I recently got a problem when calculating the spherical distance with large set of locations in matlab. Here is the problem:
1.locations are latitudes and longitudes, stored in a vector locs with dimension nx2 where n = 10^5.
2.I want to calculate the spherical distance between any two locations in the vector locs. Note that the resulted distance matrix may or may not sparse, since I cannot check it without distance. Let's assume that it's sparse, because we can truncate the distance with a number, say 1000. (The units are km), and the resulted distance matrix is enough for my usage.
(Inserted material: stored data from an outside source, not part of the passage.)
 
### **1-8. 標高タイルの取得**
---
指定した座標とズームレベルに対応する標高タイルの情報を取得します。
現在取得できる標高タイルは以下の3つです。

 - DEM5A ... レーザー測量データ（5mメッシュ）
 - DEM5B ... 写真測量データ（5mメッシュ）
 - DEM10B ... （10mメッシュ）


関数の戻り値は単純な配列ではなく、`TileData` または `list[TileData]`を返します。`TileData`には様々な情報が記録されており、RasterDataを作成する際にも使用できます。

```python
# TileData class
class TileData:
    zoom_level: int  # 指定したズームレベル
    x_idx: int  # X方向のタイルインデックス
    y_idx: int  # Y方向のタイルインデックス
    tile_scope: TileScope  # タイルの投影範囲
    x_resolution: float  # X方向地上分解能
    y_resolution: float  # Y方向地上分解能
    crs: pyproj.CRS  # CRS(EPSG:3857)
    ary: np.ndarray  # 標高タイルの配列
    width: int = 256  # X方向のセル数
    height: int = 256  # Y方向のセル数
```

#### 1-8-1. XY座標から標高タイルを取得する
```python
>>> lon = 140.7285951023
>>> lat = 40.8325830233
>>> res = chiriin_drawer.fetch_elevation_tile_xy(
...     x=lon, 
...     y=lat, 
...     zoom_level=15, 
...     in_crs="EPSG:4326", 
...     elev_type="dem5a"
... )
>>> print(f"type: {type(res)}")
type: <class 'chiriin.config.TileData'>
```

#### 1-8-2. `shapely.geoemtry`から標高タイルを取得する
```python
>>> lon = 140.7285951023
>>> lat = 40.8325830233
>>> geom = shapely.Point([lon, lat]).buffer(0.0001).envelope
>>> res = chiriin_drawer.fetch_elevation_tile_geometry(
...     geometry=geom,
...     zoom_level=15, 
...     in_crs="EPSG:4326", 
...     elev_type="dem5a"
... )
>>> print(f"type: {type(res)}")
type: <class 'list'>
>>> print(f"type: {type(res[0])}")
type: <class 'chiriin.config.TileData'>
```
3.I tried two methods to calculate it, but each of them has drawbacks.
PS: I run the code on Mac OS with MATLAB 2014 student version. The function great_circle_distance() is pretty like Matlab built-in function calculating the great circle distance between any two locations with geospatial coordinates. The problem here is not relevant to usage of this function.
Thanks for all kinds of suggestions in advance.
--Disc
Method1:
dist = zeros(n, 1);
dist_vec = [];
dist_id = [];
dist_id2 = [];
for i =1:n
dist = great_circle_distance(locs(i, :), locs);
dist_temp=(dist<300) &(dist>0); % for example, consider the distance between 0 and 300
[dist_id_temp, dist_id2_temp,dist_vtemp]=find(dist_temp);
dist_vec_temp=dist(dist_id_temp);
dist_id=[dist_id; dist_id_temp];
dist_id2=[dist_id2; dist_id2_temp];
dist_vec=[dist_vec; dist_vec_temp];
if mod(i, 1000) == 0
i
end
end
dist_mat = sparse(dist_id, dist_id2, dist_vec);
The drawback here is that it took long time to finish this, at least 48 hours, but it consumed not too much memory around 2-5G.
Method2:
d = pdist(locs, @great_circle_distance);
[i, j] = find(tril(true(n), -1)); % extract index below main diagonal
d = d';
a = [i, j, d];
con = d == 0; % specify condition.
a(con, :) = []; % delete rows satisfying condition con.
clear i j d;
i = a(:, 1);
j = a(:, 2);
d = a(:, 3);
dist_mat = sparse(i, j, d);
The drawback of this method is that it consumed too much memory (exceeding 15G) when calculating d in the code.